Con una fondamentale clausola: che i privati sono concessionari dell'opera per la 'realizzazione', ma non per la 'gestione'. Ciò significa che più alti sono i costi di costruzione, più si guadagna, mentre che l’opera fuzioni e faccia profitti non interessa. Come si è puntualmente verificato, con i nostri 60 milioni di euro a km contro i 10 di Spagna e Francia: una differenza che include ben altro che le gallerie e i viadotti. Un ultimo pregio: in quanto opera formalmente privata i debiti non vengono contabilizzati nel bilancio dello stato, ma di fatto le Ferrovie italiane e quindi lo stato ne garantiscono la solvibilità. La grande truffa è quindi un capolavoro politico-imprenditoriale per cui comandano i privati, pagano i contribuenti e guadagnano, oltre che gli imprenditori, i partiti, la casta, includendovi l'enorme numero di società di consulenza, advisors, esperti, progetti, consigli di amministrazione di società operative controllate, garanti, comitati, distribuiti in tutte le direzioni politiche.
Il risvolto tragico della vicenda è che l'alta velocità in Italia non serve, almeno non nel modello francese, ma piuttosto in quello tedesco o austriaco: velocità più ridotte, stazioni più frequenti, adeguamento del materiale rotabile esistente; con un unico difetto però: di costare troppo poco rispetto a faraoniche progettazioni di linee ferroviarie dedicate, sottoattraversamenti urbani – i cosiddetti ‘nodi’ - massicci acquisti di nuovo materiale rotabile. E, peggio ancora, la nostra alta velocità viene realizzata per tratte su cui è illusorio il pareggio di bilancio (ma la gestione, si è visto, non spetta ai privati): pagherà lo stato. Come a Val di Susa, dove, si sa, l'adeguamento del sistema ferroviario attuale sarebbe già ampiamente sovrabbondante rispetto alla domanda.

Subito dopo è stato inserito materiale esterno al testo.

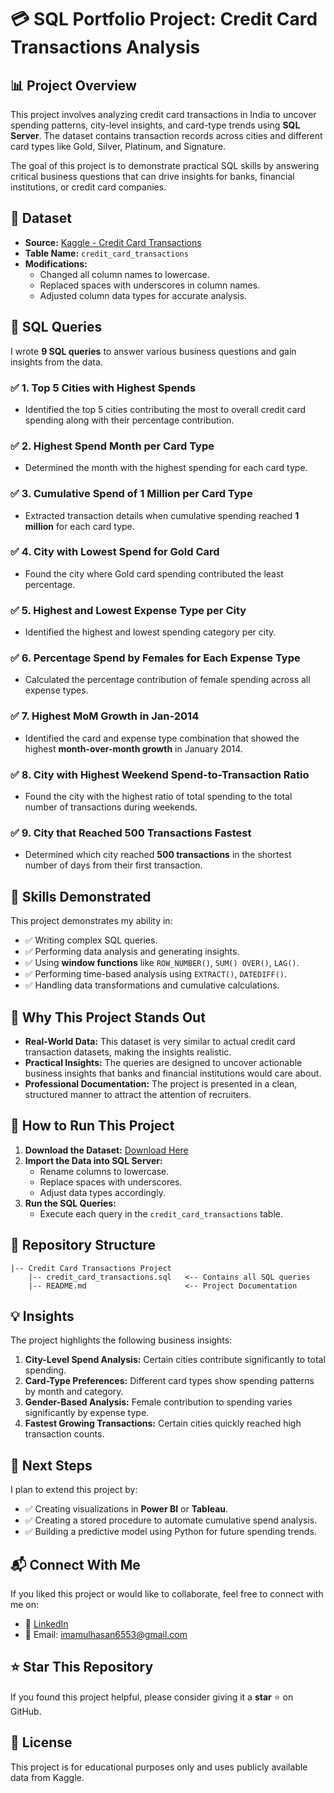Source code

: # 💳 SQL Portfolio Project: Credit Card Transactions Analysis

## 📊 Project Overview
This project involves analyzing credit card transactions in India to uncover spending patterns, city-level insights, and card-type trends using **SQL Server**. The dataset contains transaction records across cities and different card types like Gold, Silver, Platinum, and Signature.

The goal of this project is to demonstrate practical SQL skills by answering critical business questions that can drive insights for banks, financial institutions, or credit card companies.

## 📂 Dataset
- **Source:** [Kaggle - Credit Card Transactions](https://www.kaggle.com/datasets/thedevastator/analyzing-credit-card-spending-habits-in-india)
- **Table Name:** `credit_card_transactions`
- **Modifications:**
  - Changed all column names to lowercase.
  - Replaced spaces with underscores in column names.
  - Adjusted column data types for accurate analysis.

## 📜 SQL Queries
I wrote **9 SQL queries** to answer various business questions and gain insights from the data.

### ✅ 1. Top 5 Cities with Highest Spends
- Identified the top 5 cities contributing the most to overall credit card spending along with their percentage contribution.

### ✅ 2. Highest Spend Month per Card Type
- Determined the month with the highest spending for each card type.

### ✅ 3. Cumulative Spend of 1 Million per Card Type
- Extracted transaction details when cumulative spending reached **1 million** for each card type.

### ✅ 4. City with Lowest Spend for Gold Card
- Found the city where Gold card spending contributed the least percentage.

### ✅ 5. Highest and Lowest Expense Type per City
- Identified the highest and lowest spending category per city.

### ✅ 6. Percentage Spend by Females for Each Expense Type
- Calculated the percentage contribution of female spending across all expense types.

### ✅ 7. Highest MoM Growth in Jan-2014
- Identified the card and expense type combination that showed the highest **month-over-month growth** in January 2014.

### ✅ 8. City with Highest Weekend Spend-to-Transaction Ratio
- Found the city with the highest ratio of total spending to the total number of transactions during weekends.

### ✅ 9. City that Reached 500 Transactions Fastest
- Determined which city reached **500 transactions** in the shortest number of days from their first transaction.

## 🧠 Skills Demonstrated
This project demonstrates my ability in:
- ✅ Writing complex SQL queries.
- ✅ Performing data analysis and generating insights.
- ✅ Using **window functions** like `ROW_NUMBER()`, `SUM() OVER()`, `LAG()`.
- ✅ Performing time-based analysis using `EXTRACT()`, `DATEDIFF()`.
- ✅ Handling data transformations and cumulative calculations.

## 💼 Why This Project Stands Out
- **Real-World Data:** This dataset is very similar to actual credit card transaction datasets, making the insights realistic.
- **Practical Insights:** The queries are designed to uncover actionable business insights that banks and financial institutions would care about.
- **Professional Documentation:** The project is presented in a clean, structured manner to attract the attention of recruiters.

## 💾 How to Run This Project
1. **Download the Dataset:** [Download Here](https://www.kaggle.com/datasets/thedevastator/analyzing-credit-card-spending-habits-in-india)
2. **Import the Data into SQL Server:**
   - Rename columns to lowercase.
   - Replace spaces with underscores.
   - Adjust data types accordingly.
3. **Run the SQL Queries:**
   - Execute each query in the `credit_card_transactions` table.

## 📂 Repository Structure
```
|-- Credit Card Transactions Project
    |-- credit_card_transactions.sql   <-- Contains all SQL queries
    |-- README.md                      <-- Project Documentation
```

## 💡 Insights
The project highlights the following business insights:
1. **City-Level Spend Analysis:** Certain cities contribute significantly to total spending.
2. **Card-Type Preferences:** Different card types show spending patterns by month and category.
3. **Gender-Based Analysis:** Female contribution to spending varies significantly by expense type.
4. **Fastest Growing Transactions:** Certain cities quickly reached high transaction counts.

## 🚀 Next Steps
I plan to extend this project by:
- ✅ Creating visualizations in **Power BI** or **Tableau**.
- ✅ Creating a stored procedure to automate cumulative spend analysis.
- ✅ Building a predictive model using Python for future spending trends.

## 📬 Connect With Me
If you liked this project or would like to collaborate, feel free to connect with me on:
- 💼 [LinkedIn](https://www.linkedin.com/in/imamul-hasan-5420b1241/)
- 📧 Email: imamulhasan6553@gmail.com

## ⭐ Star This Repository
If you found this project helpful, please consider giving it a **star** ⭐ on GitHub.

## 📜 License
This project is for educational purposes only and uses publicly available data from Kaggle.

Insomma si distrugge il territorio, si inquina l'ambiente, si prosciugano fiumi e sorgenti, si trivellano le montagne e mettono a nudo rocce amiantifere, si mettono a rischio città e cittadini, tutto perché il sistema macini ancora guadagni sicuri per una cupola politico-affaristica e altrettanto sicuri debiti per le incolpevoli 'generazioni future'.